Hence the practical deduction of the importance of a knowledge of modern languages. Without them, the minds of other nations are closed books to us. They may be surpassing us in wisdom and we be ignorant of it. In that case, some day we or our children will weep for our negligence.

6. Forethought.—In one of his works Professor Letourneau remarks that forethought is par excellence the ripe fruit of intellectual development. The ancient Greeks embodied this truth in the pregnant myth of Prometheus (Forethought), who stole fire from the gods and gave it unto men and his brother Epimetheus (Afterthought).

He who is willing to sacrifice the present for the future must possess self-control, fixity of purpose, faith in what governs the future, decision of character. His actions must be conscious, purposive, directed by intelligence. His will must be trained in the choice of motive, and his passions curbed into obedience to his reason. Self-restraint, self-sacrifice, even self-immolation, are the virtues he must be ready to practise.
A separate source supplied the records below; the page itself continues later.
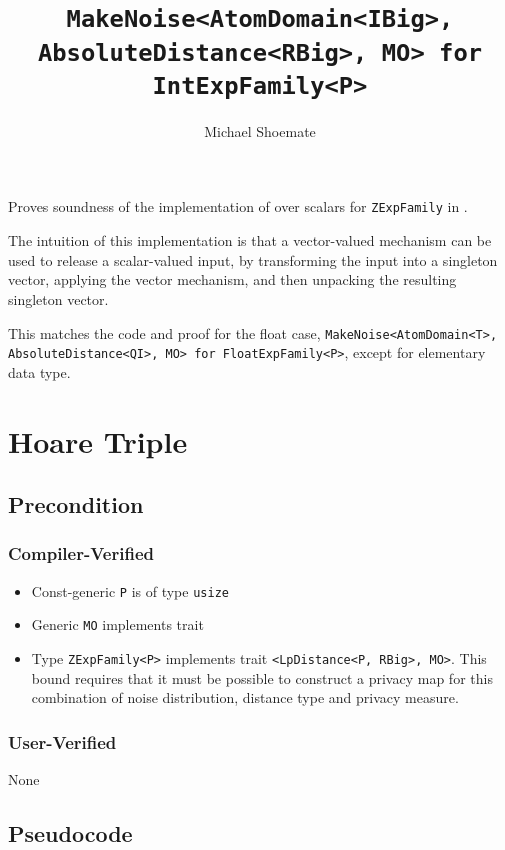 \documentclass{article}
\title{\texttt{MakeNoise<AtomDomain<IBig>, AbsoluteDistance<RBig>, MO> for IntExpFamily<P>}}
\author{Michael Shoemate}
\date{}
\begin{document}
\maketitle

\contrib
Proves soundness of the implementation of  over scalars
for \texttt{ZExpFamily} in .

The intuition of this implementation is that a vector-valued mechanism can be used to release a scalar-valued input,
by transforming the input into a singleton vector, 
applying the vector mechanism, and then unpacking the resulting singleton vector.

This matches the code and proof for the float case, \texttt{MakeNoise<AtomDomain<T>, AbsoluteDistance<QI>, MO> for FloatExpFamily<P>},
except for elementary data type.

\section{Hoare Triple}
\subsection*{Precondition}
\subsubsection*{Compiler-Verified}

\begin{itemize}
    \item Const-generic \texttt{P} is of type \texttt{usize}
    \item Generic \texttt{MO} implements trait 
    \item Type \texttt{ZExpFamily<P>} implements trait \texttt{<LpDistance<P, RBig>, MO>}.
        This bound requires that it must be possible to construct a privacy map for this combination of noise distribution, distance type and privacy measure.
\end{itemize}

\subsubsection*{User-Verified}
None

\subsection*{Pseudocode}

\end{document}
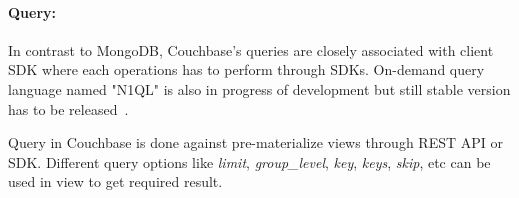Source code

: \par
\paragraph{Query:}
 In contrast to MongoDB,  Couchbase's queries are closely associated with client SDK where each operations has to perform through SDKs. On-demand query language  named "N1QL" is also in  progress of development but still stable version has to be released~\cite{couchbasen1ql}.
\par
 Query in Couchbase is done against pre-materialize views through REST API or SDK. Different query options like \textit{limit}, \textit{group\_level}, \textit{key}, \textit{keys}, \textit{skip}, etc can be used in view to get required result.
The distant aim for which he is thus denying himself may be within the confines of his own expectation of life, and thus be after all centred in personal ambitions; or it may be directed toward some hoped-for life hereafter, in the next world, the spirit-land; or, noblest of all, it may be in the interest of unborn generations and humanity at large. Perhaps in his zeal he misses present joys for the illusions of a fancied future; but better this than to sacrifice the future to the present.

In such deliberate and conscious planning for remote aims he is not like the squirrel who lays up a store of nuts for the winter; for the man exercises his will and decides between motives, and his actions are not controlled by external events but by inner, psychical reflections. There is even something not despicable in that avarice which heaps up riches and knows not who shall enjoy them. In it is revealed that anxiety to labour for a remote future, at present sacrifice, which, in nobler expressions, is a fine, essentially human, trait.
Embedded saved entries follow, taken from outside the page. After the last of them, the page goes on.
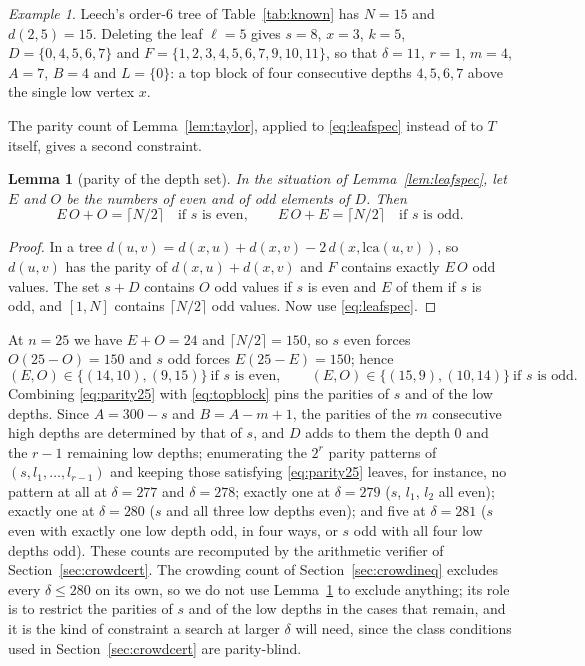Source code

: \documentclass[11pt,a4paper]{article}
\theoremstyle{plain}
\newtheorem{lemma}[theorem]{Lemma}
\theoremstyle{remark}
\newtheorem{example}[theorem]{Example}
\begin{document}
\begin{example}\label{ex:doublestar}
Leech's order-$6$ tree of Table~\ref{tab:known} has $N=15$ and $d(2,5)=15$.
Deleting the leaf $\ell=5$ gives $s=8$, $x=3$, $k=5$, $D=\{0,4,5,6,7\}$ and
$F=\{1,2,3,4,5,6,7,9,10,11\}$, so that $\delta=11$, $r=1$, $m=4$, $A=7$,
$B=4$ and $L=\{0\}$: a top block of four consecutive depths $4,5,6,7$ above
the single low vertex $x$.
\end{example}

The parity count of Lemma~\ref{lem:taylor}, applied to \eqref{eq:leafspec}
instead of to $T$ itself, gives a second constraint.

\begin{lemma}[parity of the depth set]\label{lem:crowdparity}
In the situation of Lemma~\ref{lem:leafspec}, let $E$ and $O$ be the numbers of
even and of odd elements of $D$.  Then
\[
  E\,O+O=\lceil N/2\rceil\quad\text{if $s$ is even},\qquad
  E\,O+E=\lceil N/2\rceil\quad\text{if $s$ is odd}.
\]
\end{lemma}

\begin{proof}
In a tree $d(u,v)=d(x,u)+d(x,v)-2\,d(x,\mathrm{lca}(u,v))$, so $d(u,v)$ has the
parity of $d(x,u)+d(x,v)$ and $F$ contains exactly $E\,O$ odd values.  The set
$s+D$ contains $O$ odd values if $s$ is even and $E$ of them if $s$ is odd, and
$[1,N]$ contains $\lceil N/2\rceil$ odd values.  Now use \eqref{eq:leafspec}.
\end{proof}

At $n=25$ we have $E+O=24$ and $\lceil N/2\rceil=150$, so $s$ even forces
$O(25-O)=150$ and $s$ odd forces $E(25-E)=150$; hence
\begin{equation}\label{eq:parity25}
  (E,O)\in\{(14,10),(9,15)\}\ \text{if $s$ is even},\qquad
  (E,O)\in\{(15,9),(10,14)\}\ \text{if $s$ is odd}.
\end{equation}
Combining \eqref{eq:parity25} with \eqref{eq:topblock} pins the parities of
$s$ and of the low depths.  Since $A=300-s$ and $B=A-m+1$, the parities of the
$m$ consecutive high depths are determined by that of $s$, and $D$ adds to them
the depth $0$ and the $r-1$ remaining low depths; enumerating the $2^r$ parity
patterns of $(s,l_1,\dots,l_{r-1})$ and keeping those satisfying
\eqref{eq:parity25} leaves, for instance, no pattern at all at $\delta=277$ and
$\delta=278$; exactly one at $\delta=279$ ($s$, $l_1$, $l_2$ all even); exactly
one at $\delta=280$ ($s$ and all three low depths even); and five at
$\delta=281$ ($s$ even with exactly one low depth odd, in four ways, or $s$ odd
with all four low depths odd).  These counts are recomputed by the arithmetic
verifier of Section~\ref{sec:crowdcert}.  The crowding count of
Section~\ref{sec:crowdineq} excludes every $\delta\le280$ on its own, so we do
not use Lemma~\ref{lem:crowdparity} to exclude anything; its role is to
restrict the parities of $s$ and of the low depths in the cases that remain, and
it is the kind of constraint a search at larger $\delta$ will need, since the
class conditions used in Section~\ref{sec:crowdcert} are parity-blind.
\end{document}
This characteristic differs widely in mankind, and in individuals. So significant is it of the progress of the group that in various forms it has been chosen by several writers as the main distinction between savagery and civilisation. The efforts of the barbarian aim at the satisfaction of his immediate wants only. His means of livelihood—hunting, fishing, and the collection of natural products—do not admit of saving for a far-off future. As the soul rises in culture, its horizon expands. Not merely against winter’s want, but against the inevitable periods of sickness and decrepitude which lie in wait for all, must we be prepared. Then there are the feeble and the helpless, and farther still the unborn, our descendants, for whom we feel responsible. Finally, the horizon falls co-equal with the limits of the world, and the future of all humanity appeals to the loftiest souls as demanding their strenuous labours.

The best-directed efforts of humanitarians to-day are aimed at the cultivation of forethought in the minds and habits of the lower, so called, improvident classes of society. Wise governments are engaged in providing secure depositories for small savings, in devising methods of insurance against want in old age and poverty, and in urging upon all the wisdom of guarding property against attacks, thus aiding in the survival of the nations.
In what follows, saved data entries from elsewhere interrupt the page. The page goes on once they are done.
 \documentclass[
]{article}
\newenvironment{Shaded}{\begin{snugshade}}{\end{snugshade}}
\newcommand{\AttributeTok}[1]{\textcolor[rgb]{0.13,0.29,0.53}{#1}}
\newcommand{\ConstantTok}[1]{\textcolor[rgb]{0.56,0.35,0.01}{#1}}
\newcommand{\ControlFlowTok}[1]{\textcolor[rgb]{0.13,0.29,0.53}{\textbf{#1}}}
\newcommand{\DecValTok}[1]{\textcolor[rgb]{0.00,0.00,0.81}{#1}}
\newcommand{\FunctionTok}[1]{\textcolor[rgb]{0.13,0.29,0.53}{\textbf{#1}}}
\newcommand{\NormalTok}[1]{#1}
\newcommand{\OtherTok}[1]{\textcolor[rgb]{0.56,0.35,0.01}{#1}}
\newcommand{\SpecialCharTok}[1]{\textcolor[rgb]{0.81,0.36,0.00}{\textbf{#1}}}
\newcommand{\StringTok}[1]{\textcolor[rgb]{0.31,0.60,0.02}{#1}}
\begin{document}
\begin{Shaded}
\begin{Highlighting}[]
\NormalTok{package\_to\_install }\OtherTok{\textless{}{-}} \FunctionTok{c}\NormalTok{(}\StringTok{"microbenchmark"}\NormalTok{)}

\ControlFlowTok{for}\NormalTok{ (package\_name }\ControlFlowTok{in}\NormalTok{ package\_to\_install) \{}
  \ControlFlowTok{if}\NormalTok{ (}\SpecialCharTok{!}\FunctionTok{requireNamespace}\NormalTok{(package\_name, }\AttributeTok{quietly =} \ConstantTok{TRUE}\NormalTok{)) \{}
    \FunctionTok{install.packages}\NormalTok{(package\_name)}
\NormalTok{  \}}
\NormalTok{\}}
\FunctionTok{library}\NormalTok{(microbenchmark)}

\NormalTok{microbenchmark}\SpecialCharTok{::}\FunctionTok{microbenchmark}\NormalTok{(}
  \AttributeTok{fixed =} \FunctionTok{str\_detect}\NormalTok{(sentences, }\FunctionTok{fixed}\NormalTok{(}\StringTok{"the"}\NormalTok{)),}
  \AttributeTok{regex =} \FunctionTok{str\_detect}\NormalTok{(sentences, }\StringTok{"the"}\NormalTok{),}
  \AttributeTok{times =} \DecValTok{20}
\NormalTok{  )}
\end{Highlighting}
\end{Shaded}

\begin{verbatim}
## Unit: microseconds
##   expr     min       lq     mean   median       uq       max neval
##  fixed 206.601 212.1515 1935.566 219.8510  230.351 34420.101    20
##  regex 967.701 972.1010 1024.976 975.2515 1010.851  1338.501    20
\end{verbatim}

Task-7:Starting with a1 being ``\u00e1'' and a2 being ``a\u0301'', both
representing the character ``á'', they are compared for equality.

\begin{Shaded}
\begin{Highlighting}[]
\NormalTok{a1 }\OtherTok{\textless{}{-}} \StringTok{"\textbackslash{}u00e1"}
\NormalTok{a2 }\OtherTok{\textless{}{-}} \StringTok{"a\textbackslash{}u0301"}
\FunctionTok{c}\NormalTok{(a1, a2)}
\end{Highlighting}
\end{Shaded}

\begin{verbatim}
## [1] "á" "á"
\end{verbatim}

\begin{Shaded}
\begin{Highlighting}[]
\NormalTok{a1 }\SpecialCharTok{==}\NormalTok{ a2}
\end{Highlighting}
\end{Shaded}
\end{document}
These are the primary factors of progress in the ethnic mind. Everywhere and at all times their assiduous cultivation makes for national strength and life. Where they are all active, success is assured. Where even one is neglected danger is incurred.

But, it will be objected, are there not other mental traits just as necessary,—for instance, courage, enthusiasm, loyalty, patriotism? Yes, they are sometimes advantageous, sometimes necessary; but these and similar emotions are secondary; in themselves, they do not insure progress; in frequent instances, they oppose it, and lead their possessors to ruin. Blind courage, for example, like misdirected energy, is mischievous and destructive.